Cornettist Warren Vache was kept busy in Annie Ross’s band over the Norwich weekend and although he was well featured in her sets, I’m sure I wasn’t the only punter who was especially looking forward to the last day. Why? Because it offered two opportunities to hear Vache in co-leader mode – and both quite different.

Last year, I arrived too late for Vache’s duo set with guitarist Howard Alden and my shin had only just recovered from the kicking I’d given it by the time I got to this year’s event …. So I was thrilled to get a chance to hear them on Monday – and it was certainly worth the wait (not to mention the bruises).

Vache was in superb form, at his most delicate and sensitive on a beautiful version of Ill Wind which highlighted the great rapport between him and Alden and culminated in a laid-back, conversational exchange.The bossa nova Felicidad was breezily seductive and played so quietly and gently that you could have heard a pin drop – on the carpeted floor – during Alden’s elegant solo.

But the outstanding number in this outstanding set was the utterly sublime My One and Only Love. A gorgeous tune in its own right, it became heartbreakingly exquisite in the hands of Alden and, especially, Vache, who treated it with the utmost tenderness and gentleness.  Few musicians have such a bewitching way with a ballad as Vache – and the duo setting is the perfect showcase for his softer side.

Later in the day, he had a chance to break out in bop mode, with the quintet he co-leads with ace trombonist John Allred. Their set was essentially a preview of their forthcoming album, Top Shelf, and it went down a storm.  This is a tight, hard-swinging band – Tardo Hammer (piano) and Nicki Parrott (bass) are regulars; only British drummer Steve Brown isn’t on the new CD.

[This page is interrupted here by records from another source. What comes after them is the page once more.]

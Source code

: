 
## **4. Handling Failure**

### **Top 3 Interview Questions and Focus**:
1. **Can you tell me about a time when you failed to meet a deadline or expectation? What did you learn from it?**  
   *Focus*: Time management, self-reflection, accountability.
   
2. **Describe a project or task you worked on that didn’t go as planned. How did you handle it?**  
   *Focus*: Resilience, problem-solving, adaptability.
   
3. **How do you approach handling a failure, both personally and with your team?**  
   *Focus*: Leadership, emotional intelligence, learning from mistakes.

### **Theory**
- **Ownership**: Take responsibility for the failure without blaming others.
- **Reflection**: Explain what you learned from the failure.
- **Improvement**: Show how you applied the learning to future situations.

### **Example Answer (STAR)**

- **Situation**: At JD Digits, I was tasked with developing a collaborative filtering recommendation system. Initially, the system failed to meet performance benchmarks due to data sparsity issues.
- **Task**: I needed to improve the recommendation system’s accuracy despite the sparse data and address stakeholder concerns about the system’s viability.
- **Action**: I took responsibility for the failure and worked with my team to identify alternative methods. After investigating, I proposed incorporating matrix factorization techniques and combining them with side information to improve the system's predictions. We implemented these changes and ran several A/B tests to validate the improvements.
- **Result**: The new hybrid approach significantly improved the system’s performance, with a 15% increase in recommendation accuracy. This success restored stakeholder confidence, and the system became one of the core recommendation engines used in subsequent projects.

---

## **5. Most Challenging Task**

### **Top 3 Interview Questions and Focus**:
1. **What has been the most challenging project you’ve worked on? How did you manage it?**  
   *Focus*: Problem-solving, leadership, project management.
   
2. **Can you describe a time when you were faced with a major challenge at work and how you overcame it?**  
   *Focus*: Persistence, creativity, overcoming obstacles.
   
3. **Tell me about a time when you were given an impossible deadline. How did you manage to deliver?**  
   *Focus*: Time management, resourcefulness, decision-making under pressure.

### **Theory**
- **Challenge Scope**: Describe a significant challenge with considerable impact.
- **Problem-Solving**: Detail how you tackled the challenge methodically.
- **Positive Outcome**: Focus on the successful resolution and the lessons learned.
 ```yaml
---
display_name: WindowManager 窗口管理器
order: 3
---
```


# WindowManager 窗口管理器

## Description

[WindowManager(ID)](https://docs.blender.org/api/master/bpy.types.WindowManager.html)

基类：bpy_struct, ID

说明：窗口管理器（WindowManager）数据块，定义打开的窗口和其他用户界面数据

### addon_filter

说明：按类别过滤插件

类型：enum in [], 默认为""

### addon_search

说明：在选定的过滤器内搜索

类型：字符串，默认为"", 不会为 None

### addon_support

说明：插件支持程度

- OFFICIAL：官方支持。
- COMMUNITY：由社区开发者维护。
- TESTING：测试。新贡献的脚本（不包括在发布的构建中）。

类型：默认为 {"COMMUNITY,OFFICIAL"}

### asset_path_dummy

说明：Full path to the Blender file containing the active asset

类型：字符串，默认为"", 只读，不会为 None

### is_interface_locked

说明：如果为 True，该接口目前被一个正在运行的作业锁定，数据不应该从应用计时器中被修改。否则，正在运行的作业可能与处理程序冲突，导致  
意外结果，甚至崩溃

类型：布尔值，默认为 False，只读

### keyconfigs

Vache and Allred have both waxed lyrical to me about their musical rapport; indeed, Vache has enthused about the affinity he and Allred feel – both for material (a shared love of the music of trumpeter Blue Mitchell provided the foundation on top of which the new CD was created) and in the way they play it. And it was certainly in evidence on Monday, especially in the freewheeling climax to They Can’t Take That Away From Me when the two horns let rip with an unaccompanied bit of improvisation which underlined the similarities in the way their minds work.

A further touch of class was added by their pianist, Tardo Hammer, whose elegance and wit shone through on the playful Sweet Pumpkin and on his beguiling solo take on I Surrender, Dear.